Caching on Database tier share most of common attributes with Caching on business logic tier. In deed, if you treat DAO as one service, most of the techniques from earlier article can be applied.

However, due to one unique characteristic of relational database, caching on database tier has one special technique that only can be applied on this tier. This is Virtual DB.

What is Virtual DB?

To understand Virtual DB, let take a look at the sample below:

Imagine if we have a reporting table that contains the lowest and highest temperature for every day from beginning of this century. The system we build must allow user to enter start date, end date and provide lowest and highest temperature for that period.

With the requirement above, active caching is unrealistic due to huge volume of possible queries. Passive caching is also ineffective unless due to some reasons, users keep querying the same period.

The table size is small as we only have 14 years from beginning of this century and for each day, we only need to store 2 temperatures. It is the combination of data that explode the caching size. Moreover, the data store in the cache is highly repetitive. For example, if we already store lowest temperature of year 2012 and year 2013, the lowest temperature of from 2012 to 2013 should be known automatically without accessing DB.

Due to this, it is wise to build the data model inside caching engine and apply business logic to minimize the cache size. I simply call it Virtual DB as it function as a minimized database in memory. It is not realistic to store the whole DB in memory because database is built for scalability, caching do not need this, we only need performance. Because of different goals, we only need to store most frequent accessed records in Virtual DB. It is the developer responsibility to decide which query can be run on Virtual DB and which one is not.

Go back to earlier example, daily temperature do not change after being recorded; hence, it is safe to store these data to Virtual DB without worrying of frequently refreshing data. Still, developer can do polling to update the Virtual DB if there is new record. The polling should be smart enough to only fetch additional records rather than fully load the whole table.
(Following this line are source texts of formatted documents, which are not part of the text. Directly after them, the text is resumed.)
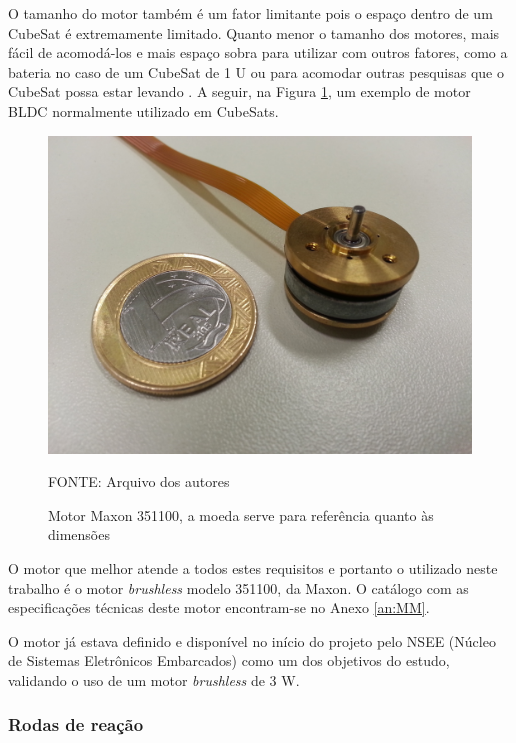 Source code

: \documentclass[
	12pt,				%
	openany,			%
	twoside,			%
	a4paper,			%
	english,			%
	french,				%
	spanish,			%
	brazil,				%
	oldfontcommands
	]{abntex2}
\begin{document}

O tamanho do motor também é um fator limitante pois o espaço dentro de um CubeSat é extremamente limitado. Quanto menor o tamanho dos motores, mais fácil de acomodá-los e mais espaço sobra para utilizar com outros fatores, como a bateria no caso de um CubeSat de 1 U ou para acomodar outras pesquisas que o CubeSat possa estar levando \cite{Martins}. A seguir, na Figura \ref{fig:Maxon}, um exemplo de motor BLDC normalmente utilizado em CubeSats.

\begin{figure}[th]
	\caption{Motor Maxon 351100, a moeda serve para referência quanto às dimensões}
	\centering
	\includegraphics[width=0.8\linewidth]{./figs/Maxon_351100}
	
	\begin{small}
		FONTE: Arquivo dos autores
	\end{small}
	\label{fig:Maxon}
\end{figure}

\newpage

O motor que melhor atende a todos estes requisitos e portanto o utilizado neste trabalho é o motor \textit{brushless} modelo 351100, da Maxon. O catálogo com as especificações técnicas deste motor encontram-se no Anexo \ref{an:MM}.

O motor já estava definido e disponível no início do projeto pelo NSEE (Núcleo de Sistemas Eletrônicos Embarcados) como um dos objetivos do estudo, validando o uso de um motor \textit{brushless} de 3 W.

\subsubsection{Rodas de reação}
\end{document}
It is not necessary to build the full data model. The real DB can contain humidity, whether there was storm or rain in that day but we can strip off not interested data. It is also not necessary to store all the data. We can choose to include only the daily temperatures for the last 3 years if observation confirm that most of queries fall within this period. The goal is to replace majority of queries not all possible queries. As can be shown the from diagram below, there are queries to both normal DB and Virtual DB.



How to build Virtual DB?

To build Virtual DB, choose a database system that can use memory as storage. For Java, the most well-known one is HSQLDB. If the systems crash and restarts, simply rebuild the DB as part of webapp starting process. It is a bit complex as we need to maintain 2 data sources in DAO and selectively choose which data source to run the query.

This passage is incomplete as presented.